_Instructions for the task_.
Determine how many lines below include the string "format". Reply with the number only.

*** Dataset records Section Begins ***

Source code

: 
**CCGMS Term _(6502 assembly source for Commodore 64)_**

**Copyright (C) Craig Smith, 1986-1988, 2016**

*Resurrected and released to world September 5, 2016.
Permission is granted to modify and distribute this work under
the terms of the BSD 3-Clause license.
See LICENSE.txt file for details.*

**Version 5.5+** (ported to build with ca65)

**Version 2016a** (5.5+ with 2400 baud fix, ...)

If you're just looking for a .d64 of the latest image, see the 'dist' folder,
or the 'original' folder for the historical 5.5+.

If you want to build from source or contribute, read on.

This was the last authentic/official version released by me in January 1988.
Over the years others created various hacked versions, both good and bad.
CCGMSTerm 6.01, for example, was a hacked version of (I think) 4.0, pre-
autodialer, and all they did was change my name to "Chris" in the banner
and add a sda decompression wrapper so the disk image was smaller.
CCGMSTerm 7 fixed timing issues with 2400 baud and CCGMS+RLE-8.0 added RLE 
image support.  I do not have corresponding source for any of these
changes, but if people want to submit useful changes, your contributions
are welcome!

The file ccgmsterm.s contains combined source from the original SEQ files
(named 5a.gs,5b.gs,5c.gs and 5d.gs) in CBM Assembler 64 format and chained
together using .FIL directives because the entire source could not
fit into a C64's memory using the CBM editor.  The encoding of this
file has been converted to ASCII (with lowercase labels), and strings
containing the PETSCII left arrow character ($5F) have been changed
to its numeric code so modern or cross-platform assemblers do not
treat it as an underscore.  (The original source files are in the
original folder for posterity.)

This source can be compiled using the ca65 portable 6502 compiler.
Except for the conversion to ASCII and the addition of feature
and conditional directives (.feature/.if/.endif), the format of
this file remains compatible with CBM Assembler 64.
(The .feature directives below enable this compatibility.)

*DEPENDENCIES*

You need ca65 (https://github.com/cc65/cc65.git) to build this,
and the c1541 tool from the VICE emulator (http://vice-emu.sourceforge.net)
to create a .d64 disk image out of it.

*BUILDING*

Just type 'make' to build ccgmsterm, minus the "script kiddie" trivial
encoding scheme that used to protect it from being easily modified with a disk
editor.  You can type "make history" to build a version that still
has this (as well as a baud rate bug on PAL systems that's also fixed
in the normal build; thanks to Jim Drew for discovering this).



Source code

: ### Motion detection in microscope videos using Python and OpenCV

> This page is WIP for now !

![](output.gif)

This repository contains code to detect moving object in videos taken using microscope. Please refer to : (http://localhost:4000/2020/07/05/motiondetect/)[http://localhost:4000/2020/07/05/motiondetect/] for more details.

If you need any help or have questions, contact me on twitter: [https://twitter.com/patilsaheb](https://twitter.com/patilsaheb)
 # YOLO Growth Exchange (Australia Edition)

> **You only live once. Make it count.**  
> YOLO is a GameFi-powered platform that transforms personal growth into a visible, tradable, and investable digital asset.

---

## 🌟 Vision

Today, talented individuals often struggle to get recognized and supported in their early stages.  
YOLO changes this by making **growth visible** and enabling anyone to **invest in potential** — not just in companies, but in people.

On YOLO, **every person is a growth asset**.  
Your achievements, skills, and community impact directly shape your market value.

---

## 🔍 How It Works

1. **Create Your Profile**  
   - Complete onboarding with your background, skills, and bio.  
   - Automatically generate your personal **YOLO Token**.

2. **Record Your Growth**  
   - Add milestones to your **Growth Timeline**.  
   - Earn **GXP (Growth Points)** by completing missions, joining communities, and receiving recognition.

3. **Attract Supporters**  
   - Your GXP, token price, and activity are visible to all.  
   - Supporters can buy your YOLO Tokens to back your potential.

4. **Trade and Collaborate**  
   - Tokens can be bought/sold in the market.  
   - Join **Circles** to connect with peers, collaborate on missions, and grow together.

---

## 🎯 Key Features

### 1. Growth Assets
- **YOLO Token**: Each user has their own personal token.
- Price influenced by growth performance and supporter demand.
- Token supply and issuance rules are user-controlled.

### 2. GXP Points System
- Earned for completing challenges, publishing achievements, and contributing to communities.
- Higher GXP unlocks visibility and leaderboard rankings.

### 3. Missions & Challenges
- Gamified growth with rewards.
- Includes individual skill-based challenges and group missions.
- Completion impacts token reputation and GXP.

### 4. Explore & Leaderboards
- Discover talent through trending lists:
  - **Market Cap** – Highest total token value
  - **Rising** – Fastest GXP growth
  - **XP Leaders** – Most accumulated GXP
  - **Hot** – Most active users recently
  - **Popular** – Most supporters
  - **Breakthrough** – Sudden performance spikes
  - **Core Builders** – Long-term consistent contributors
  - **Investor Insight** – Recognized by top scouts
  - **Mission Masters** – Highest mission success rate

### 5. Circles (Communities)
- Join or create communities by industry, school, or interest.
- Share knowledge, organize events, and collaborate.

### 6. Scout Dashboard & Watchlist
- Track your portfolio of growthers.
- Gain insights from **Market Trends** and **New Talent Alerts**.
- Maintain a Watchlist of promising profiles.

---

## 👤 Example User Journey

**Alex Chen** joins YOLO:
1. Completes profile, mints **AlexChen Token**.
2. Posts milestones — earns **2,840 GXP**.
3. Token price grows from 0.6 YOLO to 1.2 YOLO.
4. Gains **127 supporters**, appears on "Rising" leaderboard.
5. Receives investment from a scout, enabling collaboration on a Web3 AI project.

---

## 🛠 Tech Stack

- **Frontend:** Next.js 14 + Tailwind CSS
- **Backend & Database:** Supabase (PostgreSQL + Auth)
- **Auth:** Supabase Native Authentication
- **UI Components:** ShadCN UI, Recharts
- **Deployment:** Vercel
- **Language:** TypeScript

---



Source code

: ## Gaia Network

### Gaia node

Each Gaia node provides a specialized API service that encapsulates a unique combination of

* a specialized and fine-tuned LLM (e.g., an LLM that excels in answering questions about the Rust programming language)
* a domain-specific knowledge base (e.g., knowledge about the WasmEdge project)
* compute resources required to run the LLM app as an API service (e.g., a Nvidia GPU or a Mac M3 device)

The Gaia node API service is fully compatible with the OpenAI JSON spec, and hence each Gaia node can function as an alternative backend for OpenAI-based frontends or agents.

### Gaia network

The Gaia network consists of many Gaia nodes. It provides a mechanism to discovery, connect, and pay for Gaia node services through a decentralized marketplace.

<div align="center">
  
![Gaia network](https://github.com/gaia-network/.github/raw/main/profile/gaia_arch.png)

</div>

*** Dataset records Section Ends ***

_Expected answer_.
2